#### Instructions for the task:
Whenever the word "assets" shows up in a line of the data, copy that line.

#### Records for the exercise:
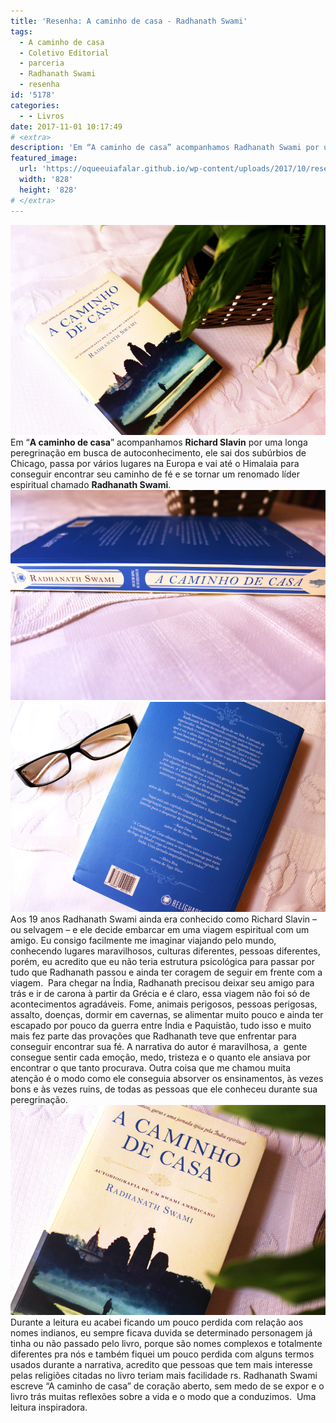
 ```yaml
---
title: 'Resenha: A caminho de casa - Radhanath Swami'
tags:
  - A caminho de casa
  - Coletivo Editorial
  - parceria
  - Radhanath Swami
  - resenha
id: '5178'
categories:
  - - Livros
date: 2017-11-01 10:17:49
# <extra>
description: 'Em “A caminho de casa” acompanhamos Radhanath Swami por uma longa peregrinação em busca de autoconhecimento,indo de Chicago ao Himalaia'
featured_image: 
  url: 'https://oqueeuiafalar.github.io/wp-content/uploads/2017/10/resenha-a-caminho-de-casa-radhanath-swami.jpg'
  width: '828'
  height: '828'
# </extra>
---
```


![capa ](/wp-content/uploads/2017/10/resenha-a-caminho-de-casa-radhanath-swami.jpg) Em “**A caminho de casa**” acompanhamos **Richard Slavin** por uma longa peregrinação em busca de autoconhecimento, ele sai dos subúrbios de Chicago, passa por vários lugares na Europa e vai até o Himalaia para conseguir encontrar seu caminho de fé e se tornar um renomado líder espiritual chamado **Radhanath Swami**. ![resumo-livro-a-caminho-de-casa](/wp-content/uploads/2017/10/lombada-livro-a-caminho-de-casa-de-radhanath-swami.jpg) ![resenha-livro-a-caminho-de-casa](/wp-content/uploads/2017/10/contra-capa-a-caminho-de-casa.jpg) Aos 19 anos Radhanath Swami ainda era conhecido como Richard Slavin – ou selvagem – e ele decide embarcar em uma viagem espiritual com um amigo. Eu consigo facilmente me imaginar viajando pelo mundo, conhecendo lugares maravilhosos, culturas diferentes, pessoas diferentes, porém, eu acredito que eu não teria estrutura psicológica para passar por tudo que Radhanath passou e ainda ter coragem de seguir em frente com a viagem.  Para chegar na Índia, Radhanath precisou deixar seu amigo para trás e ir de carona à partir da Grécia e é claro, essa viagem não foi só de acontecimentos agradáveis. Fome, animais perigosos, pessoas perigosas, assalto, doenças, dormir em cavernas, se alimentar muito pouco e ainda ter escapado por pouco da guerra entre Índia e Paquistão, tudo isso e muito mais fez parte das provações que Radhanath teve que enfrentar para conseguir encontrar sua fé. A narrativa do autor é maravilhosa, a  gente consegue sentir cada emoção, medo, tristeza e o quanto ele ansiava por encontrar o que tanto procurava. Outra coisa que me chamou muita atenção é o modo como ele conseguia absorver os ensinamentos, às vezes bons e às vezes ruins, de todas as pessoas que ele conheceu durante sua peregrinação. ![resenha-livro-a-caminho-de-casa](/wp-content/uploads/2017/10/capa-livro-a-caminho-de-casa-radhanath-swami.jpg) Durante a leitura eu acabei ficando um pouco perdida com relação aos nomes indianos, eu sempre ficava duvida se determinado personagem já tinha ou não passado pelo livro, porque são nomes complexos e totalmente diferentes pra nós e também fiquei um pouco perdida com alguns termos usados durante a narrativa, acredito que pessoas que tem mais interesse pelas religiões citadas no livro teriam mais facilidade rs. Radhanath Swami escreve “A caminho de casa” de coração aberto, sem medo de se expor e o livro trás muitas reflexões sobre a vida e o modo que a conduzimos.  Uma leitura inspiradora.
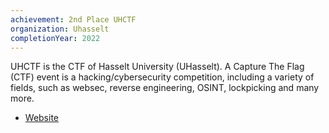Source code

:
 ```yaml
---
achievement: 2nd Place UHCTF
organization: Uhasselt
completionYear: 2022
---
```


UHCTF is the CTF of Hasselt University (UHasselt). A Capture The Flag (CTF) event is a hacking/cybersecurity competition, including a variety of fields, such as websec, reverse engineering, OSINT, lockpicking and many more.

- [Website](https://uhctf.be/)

==

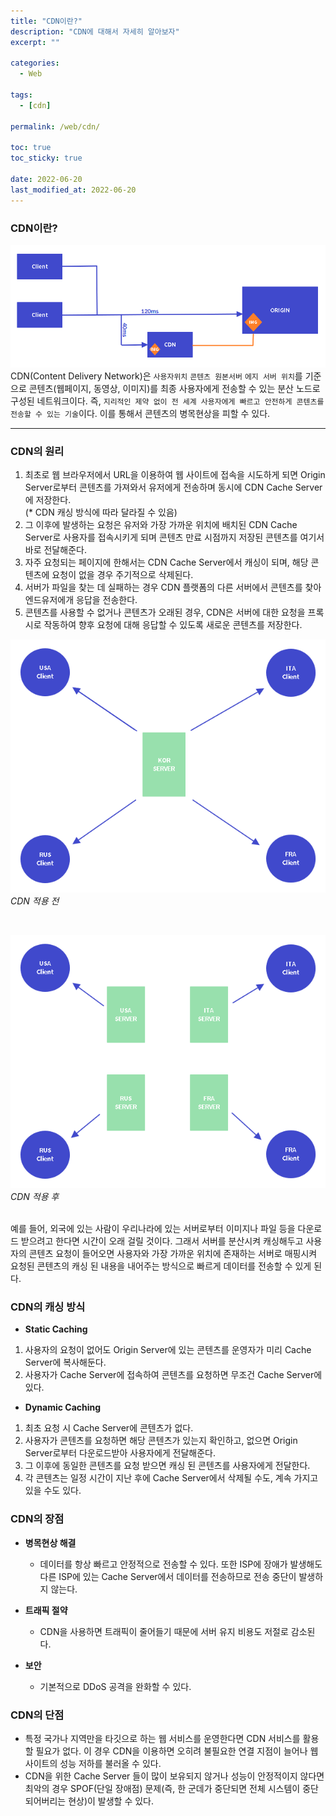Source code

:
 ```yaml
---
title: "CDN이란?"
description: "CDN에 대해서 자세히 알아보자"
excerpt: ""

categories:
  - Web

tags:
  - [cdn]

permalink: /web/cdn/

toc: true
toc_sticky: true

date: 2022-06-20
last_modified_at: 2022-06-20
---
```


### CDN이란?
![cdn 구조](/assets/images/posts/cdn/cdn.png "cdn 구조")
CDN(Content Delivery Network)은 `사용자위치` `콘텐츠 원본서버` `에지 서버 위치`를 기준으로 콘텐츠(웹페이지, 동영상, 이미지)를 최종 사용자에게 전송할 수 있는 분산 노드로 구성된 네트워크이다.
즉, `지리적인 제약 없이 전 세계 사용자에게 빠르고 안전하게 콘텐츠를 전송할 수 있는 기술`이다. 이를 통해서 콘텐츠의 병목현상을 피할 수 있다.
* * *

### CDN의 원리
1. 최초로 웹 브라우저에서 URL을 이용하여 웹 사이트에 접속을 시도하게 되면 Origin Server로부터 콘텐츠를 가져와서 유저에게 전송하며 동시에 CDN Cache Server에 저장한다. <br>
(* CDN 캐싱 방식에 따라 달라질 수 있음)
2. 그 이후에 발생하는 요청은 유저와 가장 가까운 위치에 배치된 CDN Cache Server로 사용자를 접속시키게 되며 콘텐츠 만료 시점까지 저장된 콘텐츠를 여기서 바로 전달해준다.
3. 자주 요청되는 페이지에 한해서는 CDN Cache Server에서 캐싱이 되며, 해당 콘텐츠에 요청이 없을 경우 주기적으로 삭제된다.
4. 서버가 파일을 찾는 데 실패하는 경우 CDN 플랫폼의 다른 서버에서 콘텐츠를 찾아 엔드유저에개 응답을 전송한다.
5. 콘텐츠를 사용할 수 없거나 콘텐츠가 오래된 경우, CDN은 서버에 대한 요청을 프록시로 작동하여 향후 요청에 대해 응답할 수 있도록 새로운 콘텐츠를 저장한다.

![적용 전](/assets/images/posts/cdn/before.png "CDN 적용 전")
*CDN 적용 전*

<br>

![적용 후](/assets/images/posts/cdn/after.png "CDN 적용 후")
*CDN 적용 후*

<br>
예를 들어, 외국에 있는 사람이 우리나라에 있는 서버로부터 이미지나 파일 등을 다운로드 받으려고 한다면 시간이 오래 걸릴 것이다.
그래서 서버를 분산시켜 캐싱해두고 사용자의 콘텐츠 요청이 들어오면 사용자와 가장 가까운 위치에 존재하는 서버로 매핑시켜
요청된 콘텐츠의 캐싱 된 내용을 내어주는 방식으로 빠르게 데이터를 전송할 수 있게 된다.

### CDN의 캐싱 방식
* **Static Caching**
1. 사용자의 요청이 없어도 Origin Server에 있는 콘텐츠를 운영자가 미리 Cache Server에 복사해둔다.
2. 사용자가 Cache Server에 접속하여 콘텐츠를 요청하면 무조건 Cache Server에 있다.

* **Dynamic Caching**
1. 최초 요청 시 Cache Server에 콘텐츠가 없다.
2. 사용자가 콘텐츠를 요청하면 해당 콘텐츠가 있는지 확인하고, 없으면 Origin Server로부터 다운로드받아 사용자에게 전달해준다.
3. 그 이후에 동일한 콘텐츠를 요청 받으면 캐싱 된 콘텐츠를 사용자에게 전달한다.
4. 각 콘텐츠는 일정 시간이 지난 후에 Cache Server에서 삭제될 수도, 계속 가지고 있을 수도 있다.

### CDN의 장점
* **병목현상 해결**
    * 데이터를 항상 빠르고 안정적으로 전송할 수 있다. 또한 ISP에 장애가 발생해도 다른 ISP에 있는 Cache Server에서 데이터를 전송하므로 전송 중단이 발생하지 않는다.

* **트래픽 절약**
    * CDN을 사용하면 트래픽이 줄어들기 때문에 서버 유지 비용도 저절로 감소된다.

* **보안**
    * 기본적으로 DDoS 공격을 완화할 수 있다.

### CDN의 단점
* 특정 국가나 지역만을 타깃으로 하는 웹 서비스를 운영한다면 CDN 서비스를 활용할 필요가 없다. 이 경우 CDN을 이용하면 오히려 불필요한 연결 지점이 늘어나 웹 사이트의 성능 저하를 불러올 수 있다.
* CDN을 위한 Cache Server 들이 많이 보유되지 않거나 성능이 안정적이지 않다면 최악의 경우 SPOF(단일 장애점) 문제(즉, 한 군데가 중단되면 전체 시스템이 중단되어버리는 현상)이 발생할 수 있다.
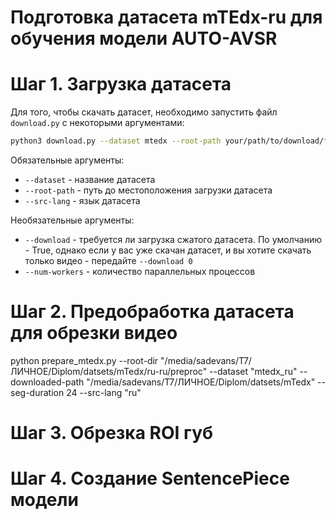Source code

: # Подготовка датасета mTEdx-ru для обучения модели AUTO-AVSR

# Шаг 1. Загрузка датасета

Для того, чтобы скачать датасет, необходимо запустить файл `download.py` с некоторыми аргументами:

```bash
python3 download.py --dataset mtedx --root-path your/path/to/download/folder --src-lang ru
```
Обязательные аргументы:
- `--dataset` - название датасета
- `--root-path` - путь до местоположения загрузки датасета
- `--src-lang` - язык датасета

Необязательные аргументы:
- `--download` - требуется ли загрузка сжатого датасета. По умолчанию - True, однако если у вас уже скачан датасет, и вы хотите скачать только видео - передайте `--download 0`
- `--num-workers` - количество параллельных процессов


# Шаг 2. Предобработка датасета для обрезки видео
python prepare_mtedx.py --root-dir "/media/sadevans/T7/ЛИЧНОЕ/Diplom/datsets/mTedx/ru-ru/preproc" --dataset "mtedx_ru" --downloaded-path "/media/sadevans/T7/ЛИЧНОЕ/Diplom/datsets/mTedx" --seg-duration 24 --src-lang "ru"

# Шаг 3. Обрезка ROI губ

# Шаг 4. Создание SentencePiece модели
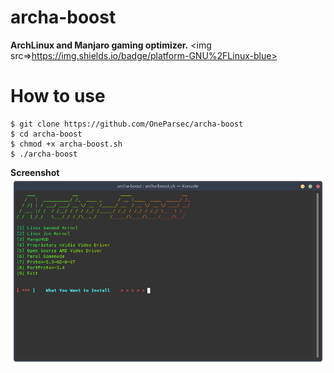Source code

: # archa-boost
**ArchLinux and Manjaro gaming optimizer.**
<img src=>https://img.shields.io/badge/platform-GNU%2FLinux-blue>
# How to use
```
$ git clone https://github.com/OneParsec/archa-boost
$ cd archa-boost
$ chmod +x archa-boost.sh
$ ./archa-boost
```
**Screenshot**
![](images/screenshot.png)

#### Solution to this problem:
![cdn 구조](/assets/images/posts/cdn/cdn.png "cdn 구조")
![적용 전](/assets/images/posts/cdn/before.png "CDN 적용 전")
![적용 후](/assets/images/posts/cdn/after.png "CDN 적용 후")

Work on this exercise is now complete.